WHAT THE TASK ASKS:
Word for word, copy the entire listing below, but do not carry over any pictures.

RECORD SET:
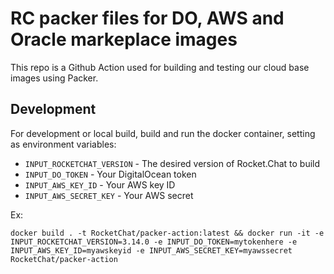 # RC packer files for DO, AWS and Oracle markeplace images

This repo is a Github Action used for building and testing our cloud base images using Packer.

## Development

For development or local build, build and run the docker container, setting as environment variables:
- `INPUT_ROCKETCHAT_VERSION` - The desired version of Rocket.Chat to build
- `INPUT_DO_TOKEN` - Your DigitalOcean token
- `INPUT_AWS_KEY_ID` - Your AWS key ID
- `INPUT_AWS_SECRET_KEY` - Your AWS secret

Ex:

`docker build . -t RocketChat/packer-action:latest && docker run -it -e INPUT_ROCKETCHAT_VERSION=3.14.0 -e INPUT_DO_TOKEN=mytokenhere -e INPUT_AWS_KEY_ID=myawskeyid -e INPUT_AWS_SECRET_KEY=myawssecret RocketChat/packer-action`
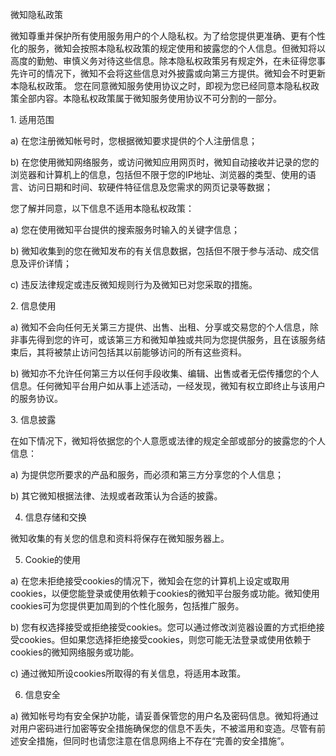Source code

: 微知隐私政策 

微知尊重并保护所有使用服务用户的个人隐私权。为了给您提供更准确、更有个性化的服务，微知会按照本隐私权政策的规定使用和披露您的个人信息。但微知将以高度的勤勉、审慎义务对待这些信息。除本隐私权政策另有规定外，在未征得您事先许可的情况下，微知不会将这些信息对外披露或向第三方提供。微知会不时更新本隐私权政策。 您在同意微知服务使用协议之时，即视为您已经同意本隐私权政策全部内容。本隐私权政策属于微知服务使用协议不可分割的一部分。 

1. 适用范围 

a) 在您注册微知帐号时，您根据微知要求提供的个人注册信息； 

b) 在您使用微知网络服务，或访问微知应用网页时，微知自动接收并记录的您的浏览器和计算机上的信息，包括但不限于您的IP地址、浏览器的类型、使用的语言、访问日期和时间、软硬件特征信息及您需求的网页记录等数据； 

您了解并同意，以下信息不适用本隐私权政策： 

a) 您在使用微知平台提供的搜索服务时输入的关键字信息； 

b) 微知收集到的您在微知发布的有关信息数据，包括但不限于参与活动、成交信息及评价详情； 

c) 违反法律规定或违反微知规则行为及微知已对您采取的措施。 

2. 信息使用 

a) 微知不会向任何无关第三方提供、出售、出租、分享或交易您的个人信息，除非事先得到您的许可，或该第三方和微知单独或共同为您提供服务，且在该服务结束后，其将被禁止访问包括其以前能够访问的所有这些资料。 

b) 微知亦不允许任何第三方以任何手段收集、编辑、出售或者无偿传播您的个人信息。任何微知平台用户如从事上述活动，一经发现，微知有权立即终止与该用户的服务协议。 

3. 信息披露 

在如下情况下，微知将依据您的个人意愿或法律的规定全部或部分的披露您的个人信息： 

a) 为提供您所要求的产品和服务，而必须和第三方分享您的个人信息； 

b) 其它微知根据法律、法规或者政策认为合适的披露。  

4. 信息存储和交换  

微知收集的有关您的信息和资料将保存在微知服务器上。 

5. Cookie的使用 

a) 在您未拒绝接受cookies的情况下，微知会在您的计算机上设定或取用cookies，以便您能登录或使用依赖于cookies的微知平台服务或功能。微知使用cookies可为您提供更加周到的个性化服务，包括推广服务。  

b) 您有权选择接受或拒绝接受cookies。您可以通过修改浏览器设置的方式拒绝接受cookies。但如果您选择拒绝接受cookies，则您可能无法登录或使用依赖于cookies的微知网络服务或功能。 

c) 通过微知所设cookies所取得的有关信息，将适用本政策。  

6. 信息安全  

a) 微知帐号均有安全保护功能，请妥善保管您的用户名及密码信息。微知将通过对用户密码进行加密等安全措施确保您的信息不丢失，不被滥用和变造。尽管有前述安全措施，但同时也请您注意在信息网络上不存在“完善的安全措施”。  
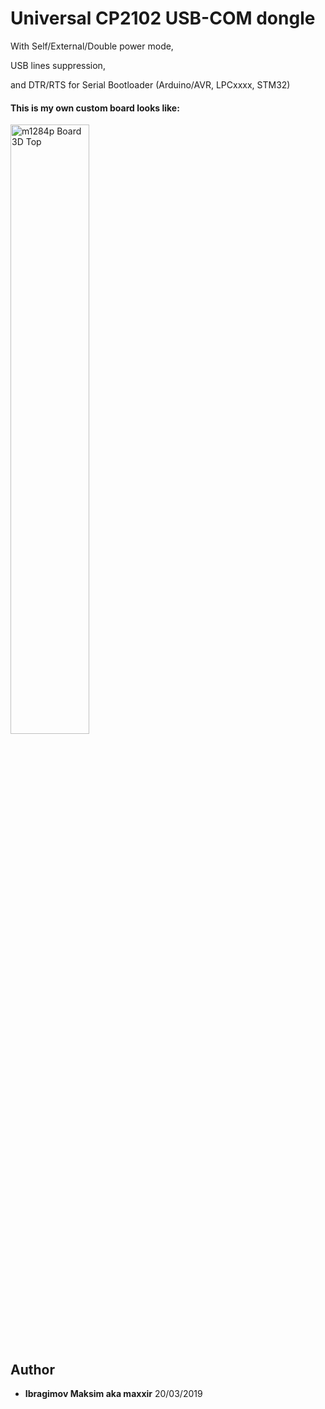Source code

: # Universal CP2102 USB-COM dongle

With Self/External/Double power mode,

USB lines suppression,

and DTR/RTS for Serial Bootloader (Arduino/AVR, LPCxxxx, STM32)

#### This is my own custom board looks like:

<img src="../master/CP2102_USB-COM_UNIVERSAL_v1.1/pictures/CP2102_USB-COM_UNIVERSAL_v1.1_3D_top.png" alt="m1284p Board 3D Top" width="50%" height="50%">


## Author
* **Ibragimov Maksim aka maxxir**
20/03/2019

YOUR RESPONSE:
 # RC packer files for DO, AWS and Oracle markeplace images

This repo is a Github Action used for building and testing our cloud base images using Packer.

## Development

For development or local build, build and run the docker container, setting as environment variables:
- `INPUT_ROCKETCHAT_VERSION` - The desired version of Rocket.Chat to build
- `INPUT_DO_TOKEN` - Your DigitalOcean token
- `INPUT_AWS_KEY_ID` - Your AWS key ID
- `INPUT_AWS_SECRET_KEY` - Your AWS secret

Ex:

`docker build . -t RocketChat/packer-action:latest && docker run -it -e INPUT_ROCKETCHAT_VERSION=3.14.0 -e INPUT_DO_TOKEN=mytokenhere -e INPUT_AWS_KEY_ID=myawskeyid -e INPUT_AWS_SECRET_KEY=myawssecret RocketChat/packer-action`
Source code

: 微知隐私政策 

微知尊重并保护所有使用服务用户的个人隐私权。为了给您提供更准确、更有个性化的服务，微知会按照本隐私权政策的规定使用和披露您的个人信息。但微知将以高度的勤勉、审慎义务对待这些信息。除本隐私权政策另有规定外，在未征得您事先许可的情况下，微知不会将这些信息对外披露或向第三方提供。微知会不时更新本隐私权政策。 您在同意微知服务使用协议之时，即视为您已经同意本隐私权政策全部内容。本隐私权政策属于微知服务使用协议不可分割的一部分。 

1. 适用范围 

a) 在您注册微知帐号时，您根据微知要求提供的个人注册信息； 

b) 在您使用微知网络服务，或访问微知应用网页时，微知自动接收并记录的您的浏览器和计算机上的信息，包括但不限于您的IP地址、浏览器的类型、使用的语言、访问日期和时间、软硬件特征信息及您需求的网页记录等数据； 

您了解并同意，以下信息不适用本隐私权政策： 

a) 您在使用微知平台提供的搜索服务时输入的关键字信息； 

b) 微知收集到的您在微知发布的有关信息数据，包括但不限于参与活动、成交信息及评价详情； 

c) 违反法律规定或违反微知规则行为及微知已对您采取的措施。 

2. 信息使用 

a) 微知不会向任何无关第三方提供、出售、出租、分享或交易您的个人信息，除非事先得到您的许可，或该第三方和微知单独或共同为您提供服务，且在该服务结束后，其将被禁止访问包括其以前能够访问的所有这些资料。 

b) 微知亦不允许任何第三方以任何手段收集、编辑、出售或者无偿传播您的个人信息。任何微知平台用户如从事上述活动，一经发现，微知有权立即终止与该用户的服务协议。 

3. 信息披露 

在如下情况下，微知将依据您的个人意愿或法律的规定全部或部分的披露您的个人信息： 

a) 为提供您所要求的产品和服务，而必须和第三方分享您的个人信息； 

b) 其它微知根据法律、法规或者政策认为合适的披露。  

4. 信息存储和交换  

微知收集的有关您的信息和资料将保存在微知服务器上。 

5. Cookie的使用 

a) 在您未拒绝接受cookies的情况下，微知会在您的计算机上设定或取用cookies，以便您能登录或使用依赖于cookies的微知平台服务或功能。微知使用cookies可为您提供更加周到的个性化服务，包括推广服务。  

b) 您有权选择接受或拒绝接受cookies。您可以通过修改浏览器设置的方式拒绝接受cookies。但如果您选择拒绝接受cookies，则您可能无法登录或使用依赖于cookies的微知网络服务或功能。 

c) 通过微知所设cookies所取得的有关信息，将适用本政策。  

6. 信息安全  

a) 微知帐号均有安全保护功能，请妥善保管您的用户名及密码信息。微知将通过对用户密码进行加密等安全措施确保您的信息不丢失，不被滥用和变造。尽管有前述安全措施，但同时也请您注意在信息网络上不存在“完善的安全措施”。  
Source code

: # Universal CP2102 USB-COM dongle

With Self/External/Double power mode,

USB lines suppression,

and DTR/RTS for Serial Bootloader (Arduino/AVR, LPCxxxx, STM32)

#### This is my own custom board looks like:

<img src="../master/CP2102_USB-COM_UNIVERSAL_v1.1/pictures/CP2102_USB-COM_UNIVERSAL_v1.1_3D_top.png" alt="m1284p Board 3D Top" width="50%" height="50%">


## Author
* **Ibragimov Maksim aka maxxir**
20/03/2019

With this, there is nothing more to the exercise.